**INSTRUCTIONS TO FOLLOW**
Each record below should be repeated precisely as written.

**RAW DATA**
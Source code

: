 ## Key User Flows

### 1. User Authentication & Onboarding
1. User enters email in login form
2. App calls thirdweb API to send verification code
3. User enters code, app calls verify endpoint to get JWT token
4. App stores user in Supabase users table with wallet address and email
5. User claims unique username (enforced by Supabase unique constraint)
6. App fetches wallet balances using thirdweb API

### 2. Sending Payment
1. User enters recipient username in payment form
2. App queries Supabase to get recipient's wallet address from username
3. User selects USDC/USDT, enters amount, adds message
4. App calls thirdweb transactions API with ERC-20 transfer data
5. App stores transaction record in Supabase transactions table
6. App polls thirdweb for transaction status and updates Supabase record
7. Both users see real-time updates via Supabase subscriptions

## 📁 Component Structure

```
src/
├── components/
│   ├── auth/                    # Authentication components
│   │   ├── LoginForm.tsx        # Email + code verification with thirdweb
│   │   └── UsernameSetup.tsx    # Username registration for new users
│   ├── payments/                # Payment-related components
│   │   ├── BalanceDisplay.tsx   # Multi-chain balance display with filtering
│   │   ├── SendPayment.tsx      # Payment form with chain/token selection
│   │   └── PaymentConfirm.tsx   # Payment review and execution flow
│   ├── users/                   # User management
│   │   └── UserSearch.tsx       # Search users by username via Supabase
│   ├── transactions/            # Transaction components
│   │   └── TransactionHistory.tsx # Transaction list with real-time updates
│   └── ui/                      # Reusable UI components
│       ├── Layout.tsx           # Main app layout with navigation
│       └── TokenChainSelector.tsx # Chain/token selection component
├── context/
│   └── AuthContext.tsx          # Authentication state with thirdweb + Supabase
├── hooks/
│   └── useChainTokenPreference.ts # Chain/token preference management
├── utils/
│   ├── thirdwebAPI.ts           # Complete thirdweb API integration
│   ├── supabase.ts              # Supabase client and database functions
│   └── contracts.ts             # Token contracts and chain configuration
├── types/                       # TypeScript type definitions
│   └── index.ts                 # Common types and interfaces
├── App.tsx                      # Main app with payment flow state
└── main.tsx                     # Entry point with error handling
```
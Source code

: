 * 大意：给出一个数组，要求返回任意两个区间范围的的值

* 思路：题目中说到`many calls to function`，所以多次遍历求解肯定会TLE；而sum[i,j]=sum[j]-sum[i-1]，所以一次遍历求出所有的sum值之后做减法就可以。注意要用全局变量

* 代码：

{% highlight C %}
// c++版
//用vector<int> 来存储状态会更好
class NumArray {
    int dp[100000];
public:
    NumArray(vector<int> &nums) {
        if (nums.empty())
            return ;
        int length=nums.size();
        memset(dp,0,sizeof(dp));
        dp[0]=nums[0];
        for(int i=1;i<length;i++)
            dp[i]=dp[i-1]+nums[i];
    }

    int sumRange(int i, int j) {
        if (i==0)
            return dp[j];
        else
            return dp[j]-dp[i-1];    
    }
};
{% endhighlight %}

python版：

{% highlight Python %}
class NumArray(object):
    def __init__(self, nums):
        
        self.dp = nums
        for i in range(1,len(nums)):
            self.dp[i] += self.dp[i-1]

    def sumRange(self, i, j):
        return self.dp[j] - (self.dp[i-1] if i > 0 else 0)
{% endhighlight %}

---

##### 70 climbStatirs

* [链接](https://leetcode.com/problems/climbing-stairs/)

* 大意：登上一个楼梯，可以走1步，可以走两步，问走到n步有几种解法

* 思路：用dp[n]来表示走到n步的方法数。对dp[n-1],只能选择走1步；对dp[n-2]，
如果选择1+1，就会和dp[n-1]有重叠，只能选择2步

**WRITTEN RESPONSE**
Source code

: ## Key User Flows

### 1. User Authentication & Onboarding
1. User enters email in login form
2. App calls thirdweb API to send verification code
3. User enters code, app calls verify endpoint to get JWT token
4. App stores user in Supabase users table with wallet address and email
5. User claims unique username (enforced by Supabase unique constraint)
6. App fetches wallet balances using thirdweb API

### 2. Sending Payment
1. User enters recipient username in payment form
2. App queries Supabase to get recipient's wallet address from username
3. User selects USDC/USDT, enters amount, adds message
4. App calls thirdweb transactions API with ERC-20 transfer data
5. App stores transaction record in Supabase transactions table
6. App polls thirdweb for transaction status and updates Supabase record
7. Both users see real-time updates via Supabase subscriptions

## 📁 Component Structure

```
src/
├── components/
│   ├── auth/                    # Authentication components
│   │   ├── LoginForm.tsx        # Email + code verification with thirdweb
│   │   └── UsernameSetup.tsx    # Username registration for new users
│   ├── payments/                # Payment-related components
│   │   ├── BalanceDisplay.tsx   # Multi-chain balance display with filtering
│   │   ├── SendPayment.tsx      # Payment form with chain/token selection
│   │   └── PaymentConfirm.tsx   # Payment review and execution flow
│   ├── users/                   # User management
│   │   └── UserSearch.tsx       # Search users by username via Supabase
│   ├── transactions/            # Transaction components
│   │   └── TransactionHistory.tsx # Transaction list with real-time updates
│   └── ui/                      # Reusable UI components
│       ├── Layout.tsx           # Main app layout with navigation
│       └── TokenChainSelector.tsx # Chain/token selection component
├── context/
│   └── AuthContext.tsx          # Authentication state with thirdweb + Supabase
├── hooks/
│   └── useChainTokenPreference.ts # Chain/token preference management
├── utils/
│   ├── thirdwebAPI.ts           # Complete thirdweb API integration
│   ├── supabase.ts              # Supabase client and database functions
│   └── contracts.ts             # Token contracts and chain configuration
├── types/                       # TypeScript type definitions
│   └── index.ts                 # Common types and interfaces
├── App.tsx                      # Main app with payment flow state
└── main.tsx                     # Entry point with error handling
```
Source code

: * 大意：给出一个数组，要求返回任意两个区间范围的的值

* 思路：题目中说到`many calls to function`，所以多次遍历求解肯定会TLE；而sum[i,j]=sum[j]-sum[i-1]，所以一次遍历求出所有的sum值之后做减法就可以。注意要用全局变量

* 代码：

{% highlight C %}
// c++版
//用vector<int> 来存储状态会更好
class NumArray {
    int dp[100000];
public:
    NumArray(vector<int> &nums) {
        if (nums.empty())
            return ;
        int length=nums.size();
        memset(dp,0,sizeof(dp));
        dp[0]=nums[0];
        for(int i=1;i<length;i++)
            dp[i]=dp[i-1]+nums[i];
    }

    int sumRange(int i, int j) {
        if (i==0)
            return dp[j];
        else
            return dp[j]-dp[i-1];    
    }
};
{% endhighlight %}

python版：

{% highlight Python %}
class NumArray(object):
    def __init__(self, nums):
        
        self.dp = nums
        for i in range(1,len(nums)):
            self.dp[i] += self.dp[i-1]

    def sumRange(self, i, j):
        return self.dp[j] - (self.dp[i-1] if i > 0 else 0)
{% endhighlight %}

---

##### 70 climbStatirs

* [链接](https://leetcode.com/problems/climbing-stairs/)

* 大意：登上一个楼梯，可以走1步，可以走两步，问走到n步有几种解法

* 思路：用dp[n]来表示走到n步的方法数。对dp[n-1],只能选择走1步；对dp[n-2]，
如果选择1+1，就会和dp[n-1]有重叠，只能选择2步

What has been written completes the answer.